By 1829, America’s first infamous prison complex, or the first “supermax,” known as the Eastern State Penitentiary, opened its doors to inmates.1 In contemporary wisdom, Quakers are typically accredited as the founders of solitary confinement. In reality, the Quakers proposed this system as an alternative to capital punishment at the time, rather than as a punitive system. By 1838, several prominent Quakers began to speak out against solitary confinement and its long-lasting psychological impacts on inmates. By this time, it was clear what started as the “Great Experiment” for humanitarian reform was no longer fully in the hands of Quakers.

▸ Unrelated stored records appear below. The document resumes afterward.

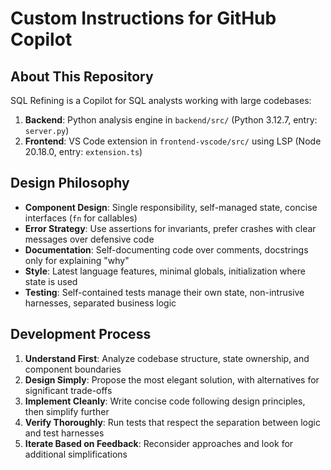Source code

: # Custom Instructions for GitHub Copilot

## About This Repository

SQL Refining is a Copilot for SQL analysts working with large codebases:

1. **Backend**: Python analysis engine in `backend/src/` (Python 3.12.7, entry: `server.py`)
2. **Frontend**: VS Code extension in `frontend-vscode/src/` using LSP (Node 20.18.0, entry: `extension.ts`)

## Design Philosophy

- **Component Design**: Single responsibility, self-managed state, concise interfaces (`fn` for callables)
- **Error Strategy**: Use assertions for invariants, prefer crashes with clear messages over defensive code
- **Documentation**: Self-documenting code over comments, docstrings only for explaining "why"
- **Style**: Latest language features, minimal globals, initialization where state is used
- **Testing**: Self-contained tests manage their own state, non-intrusive harnesses, separated business logic

## Development Process

1. **Understand First**: Analyze codebase structure, state ownership, and component boundaries
2. **Design Simply**: Propose the most elegant solution, with alternatives for significant trade-offs
3. **Implement Cleanly**: Write concise code following design principles, then simplify further
4. **Verify Thoroughly**: Run tests that respect the separation between logic and test harnesses
5. **Iterate Based on Feedback**: Reconsider approaches and look for additional simplifications
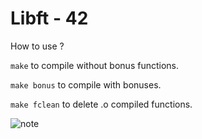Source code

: # Libft - 42

How to use ?

``make`` to compile without bonus functions.

``make bonus`` to compile with bonuses.

``make fclean`` to delete .o compiled functions.

![note](https://i.imgur.com/GJG7F5h.png)
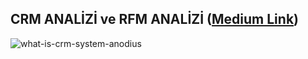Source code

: ## CRM ANALİZİ ve RFM ANALİZİ (<a href="https://medium.com/@glshlc97/crm-anali%CC%87zi%CC%87-ve-rfm-anali%CC%87zi%CC%87-222790ce802f" target="_blank">Medium Link</a>)

![what-is-crm-system-anodius](https://github.com/GulsahKLC/Customer-Segmentation/assets/100443116/4b457c97-726a-4521-9bac-2927aa3993e1)
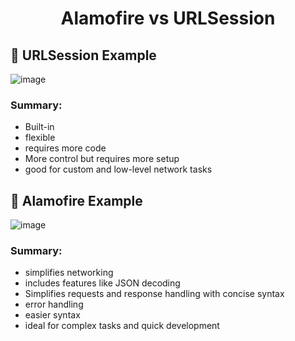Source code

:<h1 align = "center" > Alamofire vs URLSession </h1>

## 🔬 URLSession Example
![image](https://github.com/user-attachments/assets/7e9818fd-96af-4785-bf52-01e7699167e8)

### Summary:
  - Built-in
  - flexible
  - requires more code
  - More control but requires more setup
  - good for custom and low-level network tasks

## 🔭 Alamofire Example
![image](https://github.com/user-attachments/assets/933db20c-587a-430a-9e01-62aa7326e408)

### Summary:
  - simplifies networking
  - includes features like JSON decoding
  - Simplifies requests and response handling with concise syntax
  - error handling
  - easier syntax
  - ideal for complex tasks and quick development

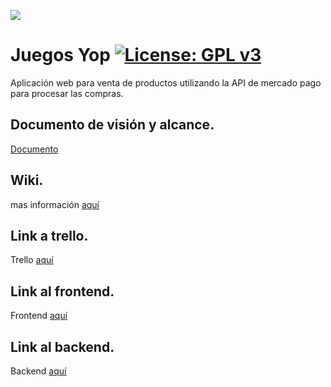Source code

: ![](https://bit.ly/2TUG6LG)
# Juegos Yop [![License: GPL v3](https://img.shields.io/badge/License-GPLv3-blue.svg)](https://www.gnu.org/licenses/gpl-3.0)

Aplicación web para venta de productos utilizando la API de mercado pago para procesar las compras.

## Documento de visión y alcance.
[Documento](https://github.com/tip-team/grupo6-juegos-yop/wiki/Documento-de-visi%C3%B3n-y-alcance)

## Wiki.
mas información [aquí](https://github.com/tip-team/grupo6-juegos-yop/wiki)

## Link a trello.
Trello [aquí](https://trello.com/b/ergsTuaa/poc)

## Link al frontend.
Frontend [aquí](https://github.com/tip-team/grupo6-juegos-yop-frontend)

## Link al backend.
Backend [aquí](https://github.com/tip-team/grupo6-juegos-yop-backend)
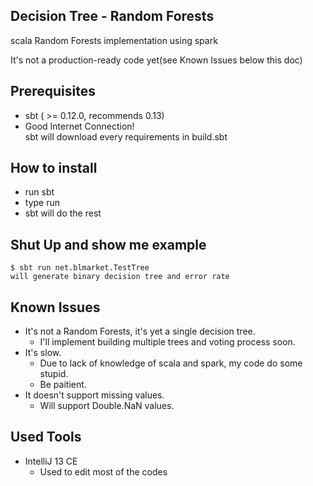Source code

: Decision Tree - Random Forests
------------------------------

scala Random Forests implementation using spark

It's not a production-ready code yet(see Known Issues below this doc)

## Prerequisites

* sbt ( >= 0.12.0, recommends 0.13)
* Good Internet Connection!  
sbt will download every requirements in build.sbt

## How to install

* run sbt
* type run
* sbt will do the rest

## Shut Up and show me example

    $ sbt run net.blmarket.TestTree
    will generate binary decision tree and error rate

## Known Issues

* It's not a Random Forests, it's yet a single decision tree.
  * I'll implement building multiple trees and voting process soon.
* It's slow.
  * Due to lack of knowledge of scala and spark, my code do some stupid.
  * Be paitient.
* It doesn't support missing values.
  * Will support Double.NaN values.

## Used Tools

* IntelliJ 13 CE
  * Used to edit most of the codes
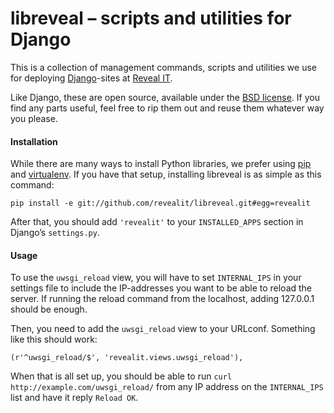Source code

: libreveal – scripts and utilities for Django
============================================

This is a collection of management commands, scripts and utilities we
use for deploying [Django][]-sites at [Reveal IT][].

Like Django, these are open source, available under the [BSD license][].
If you find any parts useful, feel free to rip them out and reuse them
whatever way you please.

#### Installation ####

While there are many ways to install Python libraries, we prefer using
[pip][] and [virtualenv][]. If you have that setup, installing libreveal
is as simple as this command:

    pip install -e git://github.com/revealit/libreveal.git#egg=revealit

After that, you should add `'revealit'` to your `INSTALLED_APPS` section
in Django’s `settings.py`.

#### Usage ####

To use the `uwsgi_reload` view, you will have to set `INTERNAL_IPS` in
your settings file to include the IP-addresses you want to be able to
reload the server. If running the reload command from the localhost,
adding 127.0.0.1 should be enough.

Then, you need to add the `uwsgi_reload` view to your URLconf. Something
like this should work:

    (r'^uwsgi_reload/$', 'revealit.views.uwsgi_reload'),

When that is all set up, you should be able to run
`curl http://example.com/uwsgi_reload/` from any IP address on the
`INTERNAL_IPS` list and have it reply `Reload OK`.

[Django]: http://www.djangoproject.com/
[Reveal IT]: http://revealit.dk/
[BSD license]: http://www.opensource.org/licenses/bsd-license.php
[pip]: http://pip.openplans.org/
[virtualenv]: http://virtualenv.openplans.org/

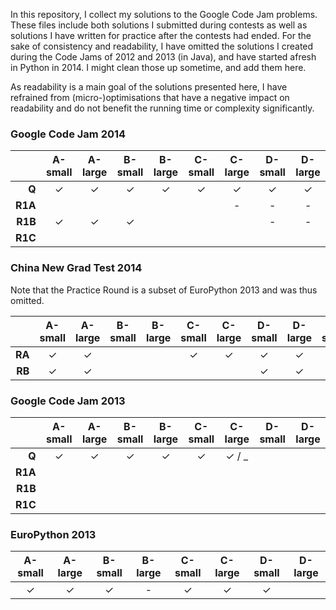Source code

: In this repository, I collect my solutions to the Google Code Jam problems. These files include both solutions I submitted during contests as well as solutions I have written for practice after the contests had ended. For the sake of consistency and readability, I have omitted the solutions I created during the Code Jams of 2012 and 2013 (in Java), and have started afresh in Python in 2014. I might clean those up sometime, and add them here.

As readability is a main goal of the solutions presented here, I have refrained from (micro-)optimisations that have a negative impact on readability and do not benefit the running time or complexity significantly.

### Google Code Jam 2014

|         | A-small | A-large | B-small | B-large | C-small | C-large | D-small | D-large |
|--------:|:-------:|:-------:|:-------:|:-------:|:-------:|:-------:|:-------:|:-------:|
|   **Q** |    ✓    |    ✓    |    ✓    |    ✓    |    ✓    |    ✓    |    ✓    |    ✓    |
| **R1A** |         |         |         |         |         |    -    |    -    |    -    |
| **R1B** |    ✓    |    ✓    |    ✓    |         |         |         |    -    |    -    |
| **R1C** |         |         |         |         |         |         |         |         |

### China New Grad Test 2014

Note that the Practice Round is a subset of EuroPython 2013 and was thus omitted.

|        | A-small | A-large | B-small | B-large | C-small | C-large | D-small | D-large | E-small | E-large |
|-------:|:-------:|:-------:|:-------:|:-------:|:-------:|:-------:|:-------:|:-------:|:-------:|:-------:|
| **RA** |    ✓    |    ✓    |         |         |    ✓    |    ✓    |    ✓    |    ✓    |    ✓    |    ✓    |
| **RB** |    ✓    |    ✓    |         |         |         |         |    ✓    |    ✓    |         |         |

### Google Code Jam 2013

|         | A-small | A-large | B-small | B-large | C-small | C-large | D-small | D-large |
|--------:|:-------:|:-------:|:-------:|:-------:|:-------:|:-------:|:-------:|:-------:|
|   **Q** |    ✓    |    ✓    |    ✓    |    ✓    |    ✓    |  ✓ / _  |         |         |
| **R1A** |         |         |         |         |         |         |         |         |
| **R1B** |         |         |         |         |         |         |         |         |
| **R1C** |         |         |         |         |         |         |         |         |

### EuroPython 2013

| A-small | A-large | B-small | B-large | C-small | C-large | D-small | D-large |
|:-------:|:-------:|:-------:|:-------:|:-------:|:-------:|:-------:|:-------:|
|    ✓    |    ✓    |    ✓    |    -    |    ✓    |    ✓    |    ✓    |         |
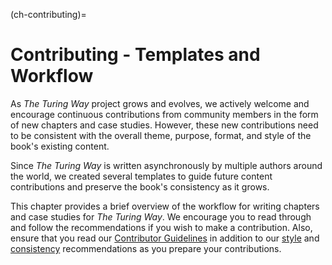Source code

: (ch-contributing)=
# Contributing - Templates and Workflow

As _The Turing Way_ project grows and evolves, we actively welcome and encourage continuous contributions from community members in the form of new chapters and case studies. 
However, these new contributions need to be consistent with the overall theme, purpose, format, and style of the book's existing content.

Since _The Turing Way_ is written asynchronously by multiple authors around the world, we created several templates to guide future content contributions and preserve the book's consistency as it grows.

This chapter provides a brief overview of the workflow for writing chapters and case studies for _The Turing Way_.
We encourage you to read through and follow the recommendations if you wish to make a contribution. 
Also, ensure that you read our [Contributor Guidelines](https://github.com/alan-turing-institute/the-turing-way/blob/master/CONTRIBUTING.md) in addition to our [style](https://the-turing-way.netlify.app/community-handbook/style.html) and [consistency](https://the-turing-way.netlify.app/community-handbook/consistency.html) recommendations as you prepare your contributions.


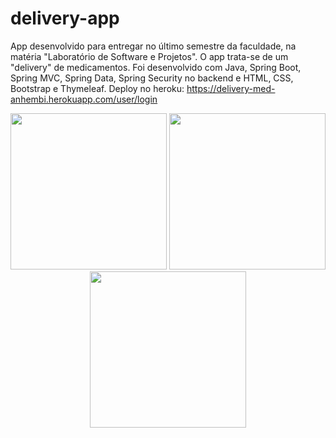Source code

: # delivery-app
App desenvolvido para entregar no último semestre da faculdade, na matéria "Laboratório de Software e Projetos". O app trata-se de um "delivery" de medicamentos. Foi desenvolvido com Java, Spring Boot, Spring MVC, Spring Data, Spring Security no backend e HTML, CSS, Bootstrap e Thymeleaf. Deploy no heroku: https://delivery-med-anhembi.herokuapp.com/user/login

<div align="center">
    <img length="500" width="250" src="https://user-images.githubusercontent.com/88911545/175469587-08f2ccdd-ed19-4d63-be67-0934e34ae5f7.png"/>
    <img length="500" width="250" src="https://user-images.githubusercontent.com/88911545/175469590-b319276b-ca8d-481e-bbd8-ca5bebb777d0.png"/>
    <img length="500" width="250" src="https://user-images.githubusercontent.com/88911545/175469145-db7ac717-2db5-40b9-9985-22393505e824.png"/>
</div> 
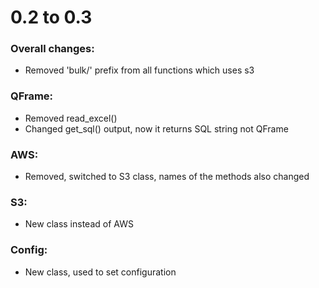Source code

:# 0.2 to 0.3

### Overall changes:
- Removed 'bulk/' prefix from all functions which uses s3 

### QFrame:
- Removed read_excel()
- Changed get_sql() output, now it returns SQL string not QFrame

### AWS:
- Removed, switched to S3 class, names of the methods also changed

### S3:
- New class instead of AWS

### Config:
- New class, used to set configuration


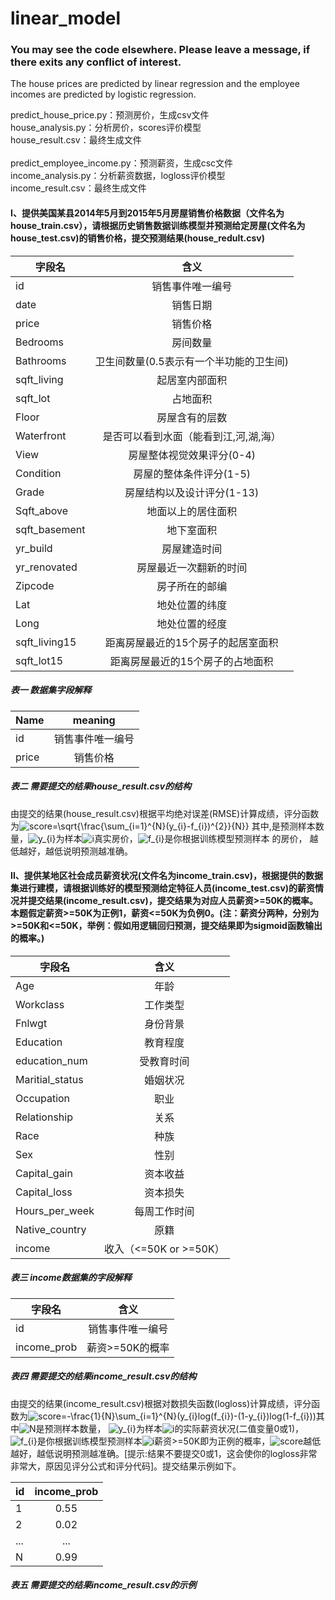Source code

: # linear_model
### You may see the code elsewhere. Please leave a message, if there exits any conflict of interest.</br>
The house prices are predicted by linear regression and the employee incomes are predicted by logistic regression.

predict_house_price.py：预测房价，生成csv文件</br>
house_analysis.py：分析房价，scores评价模型</br>
house_result.csv：最终生成文件</br>
</br>
predict_employee_income.py：预测薪资，生成csc文件</br>
income_analysis.py：分析薪资数据，logloss评价模型</br>
income_result.csv：最终生成文件</br>
#### I、提供美国某县2014年5月到2015年5月房屋销售价格数据（文件名为house_train.csv），请根据历史销售数据训练模型并预测给定房屋(文件名为house_test.csv)的销售价格，提交预测结果(house_redult.csv)

| 字段名 | 含义 |
| - | :-: | 
| id | 销售事件唯一编号 | 
| date | 销售日期 | 
| price | 销售价格 | 
| Bedrooms | 房间数量 | 
| Bathrooms | 卫生间数量(0.5表示有一个半功能的卫生间) | 
| sqft_living | 起居室内部面积 | 
| sqft_lot | 占地面积 | 
| Floor | 房屋含有的层数 | 
| Waterfront | 是否可以看到水面（能看到江,河,湖,海） | 
| View | 房屋整体视觉效果评分(0-4) | 
| Condition | 房屋的整体条件评分(1-5) | 
| Grade | 房屋结构以及设计评分(1-13) | 
| Sqft_above | 地面以上的居住面积 | 
| sqft_basement | 地下室面积 | 
| yr_build | 房屋建造时间 | 
| yr_renovated | 房屋最近一次翻新的时间 | 
| Zipcode | 房子所在的邮编 | 
| Lat | 地处位置的纬度 | 
| Long | 地处位置的经度 | 
| sqft_living15 | 距离房屋最近的15个房子的起居室面积 | 
| sqft_lot15 | 距离房屋最近的15个房子的占地面积 |
##### 表一 数据集字段解释
| Name | meaning |
| - | :-: | 
| id | 销售事件唯一编号 | 
| price | 销售价格 | 
##### 表二 需要提交的结果house_result.csv的结构</br>
由提交的结果(house_result.csv)根据平均绝对误差(RMSE)计算成绩，评分函数为<img src="http://latex.codecogs.com/gif.latex?score=\sqrt{\frac{\sum_{i=1}^{N}(y_{i}-f_{i})^{2}}{N}}" title="score=\sqrt{\frac{\sum_{i=1}^{N}(y_{i}-f_{i})^{2}}{N}}" />
其中,是预测样本数量，<img src="http://latex.codecogs.com/gif.latex?y_{i}" title="y_{i}" />为样本<img src="http://latex.codecogs.com/gif.latex?i" title="i" />真实房价，<img src="http://latex.codecogs.com/gif.latex?f_{i}" title="f_{i}" />是你根据训练模型预测样本 的房价， 越低越好，越低说明预测越准确。

#### II、提供某地区社会成员薪资状况(文件名为income_train.csv)，根据提供的数据集进行建模，请根据训练好的模型预测给定特征人员(income_test.csv)的薪资情况并提交结果(income_result.csv)，提交结果为对应人员薪资>=50K的概率。本题假定薪资>=50K为正例1，薪资<=50K为负例0。(注：薪资分两种，分别为>=50K和<=50K，举例：假如用逻辑回归预测，提交结果即为sigmoid函数输出的概率。)

| 字段名 | 含义 |
| - | :-: | 
| Age | 年龄| 
| Workclass | 工作类型| 
| Fnlwgt | 身份背景| 
| Education | 教育程度| 
| education_num | 受教育时间| 
| Maritial_status | 婚姻状况| 
| Occupation | 职业| 
| Relationship | 关系| 
| Race | 种族| 
| Sex | 性别| 
| Capital_gain | 资本收益| 
| Capital_loss | 资本损失| 
| Hours_per_week | 每周工作时间| 
| Native_country | 原籍| 
| income | 收入（<=50K or >=50K）| 
##### 表三 income数据集的字段解释
| 字段名 | 含义 |
| - | :-: | 
| id	| 销售事件唯一编号|
| income_prob	| 薪资>=50K的概率|
##### 表四 需要提交的结果income_result.csv的结构
由提交的结果(income_result.csv)根据对数损失函数(logloss)计算成绩，评分函数为<img src="http://latex.codecogs.com/gif.latex?score=-\frac{1}{N}\sum_{i=1}^{N}(y_{i}log(f_{i})-(1-y_{i})log(1-f_{i}))" title="score=-\frac{1}{N}\sum_{i=1}^{N}(y_{i}log(f_{i})-(1-y_{i})log(1-f_{i}))" />其中<img src="http://latex.codecogs.com/gif.latex?N" title="N" />是预测样本数量， <img src="http://latex.codecogs.com/gif.latex?y_{i}" title="y_{i}" />为样本<img src="http://latex.codecogs.com/gif.latex?i" title="i" />的实际薪资状况(二值变量0或1)，<img src="http://latex.codecogs.com/gif.latex?f_{i}" title="f_{i}" />是你根据训练模型预测样本<img src="http://latex.codecogs.com/gif.latex?i" title="i" />薪资>=50K即为正例的概率，<img src="http://latex.codecogs.com/gif.latex?score" title="score" />越低越好，越低说明预测越准确。[提示:结果不要提交0或1，这会使你的logloss非常非常大，原因见评分公式和评分代码]。提交结果示例如下。

| id | income_prob | 
| - | :-: | 
|1	| 0.55| 
|2	| 0.02| 
|...	| ...|
|N	| 0.99|
##### 表五 需要提交的结果income_result.csv的示例




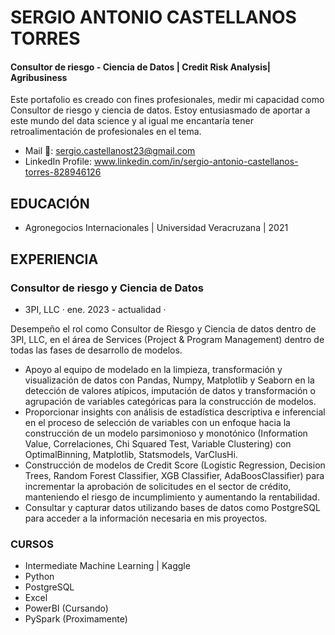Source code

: # SERGIO ANTONIO CASTELLANOS TORRES
#### Consultor de riesgo - Ciencia de Datos | Credit Risk Analysis| Agribusiness

Este portafolio es creado con fines profesionales, medir mi capacidad como Consultor de riesgo y ciencia de datos. 
Estoy entusiasmado de aportar a este mundo del data science y al igual me encantaría tener retroalimentación de profesionales en el tema.

- Mail 📧: sergio.castellanost23@gmail.com
- LinkedIn Profile: www.linkedin.com/in/sergio-antonio-castellanos-torres-828946126


## EDUCACIÓN 
- Agronegocios Internacionales | Universidad Veracruzana | 2021

## EXPERIENCIA 
 
### Consultor de riesgo y Ciencia de Datos 
- 3PI, LLC · ene. 2023 - actualidad ·

Desempeño el rol como Consultor de Riesgo y Ciencia de datos dentro de 3PI, LLC, en el área de Services (Project & Program Management) dentro de todas las fases de desarrollo de modelos.

- Apoyo al equipo de modelado en la limpieza, transformación y visualización de datos con Pandas, Numpy, Matplotlib y Seaborn en la detección de valores atípicos, imputación de datos y transformación o agrupación de variables categóricas para la construcción de modelos.
- Proporcionar insights con análisis de estadística descriptiva e inferencial en el proceso de selección de variables con un enfoque hacia la construcción de un modelo parsimonioso y monotónico (Information Value, Correlaciones, Chi Squared Test, Variable Clustering) con OptimalBinning, Matplotlib, Statsmodels, VarClusHi.
- Construcción de modelos de Credit Score (Logistic Regression, Decision Trees, Random Forest Classifier, XGB Classifier, AdaBoosClassifier) para incrementar la aprobación de solicitudes en el sector de crédito, manteniendo el riesgo de incumplimiento y aumentando la rentabilidad.
- Consultar y capturar datos utilizando bases de datos como PostgreSQL para acceder a la información necesaria en mis proyectos.


### CURSOS
- Intermediate Machine Learning | Kaggle
- Python
- PostgreSQL
- Excel
- PowerBI (Cursando)
- PySpark (Proximamente)
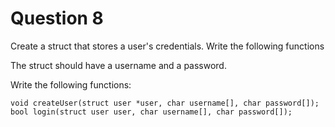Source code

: # Question 8

Create a struct that stores a user's credentials. Write the following functions

The struct should have a username and a password.

Write the following functions:

    void createUser(struct user *user, char username[], char password[]);
    bool login(struct user user, char username[], char password[]);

As the world moved into the industrial revolution and to further spheres of modernity, the prison system would expand to accommodate the world’s growing population and increasing crime rate. At any given time, around two million Americans2 are incarcerated, making the United States the country with the highest incarceration rate in the world. Modern-day language of crime and punishment, with phrases like “war on crime,” invoke roots deep within the American memory of religious demand; the very system that Quakers fought against.

In modern days, many political thinkers leverage religious faith in order to justify a punitive prison system. Brennan Center’s Jonathan Simon coined a term known as “Punitive Civic Religion,”3 derived from medieval theology. In this framework, society holds criminals accountable for their crimes without much afterthought on what these crimes really are — intricate social occurrences with numerous contributing factors, not just a singular occurrence on the shoulders of one person. The intended outcomes of the criminal system should involve reintegration, but in practice it has typically meant the opposite.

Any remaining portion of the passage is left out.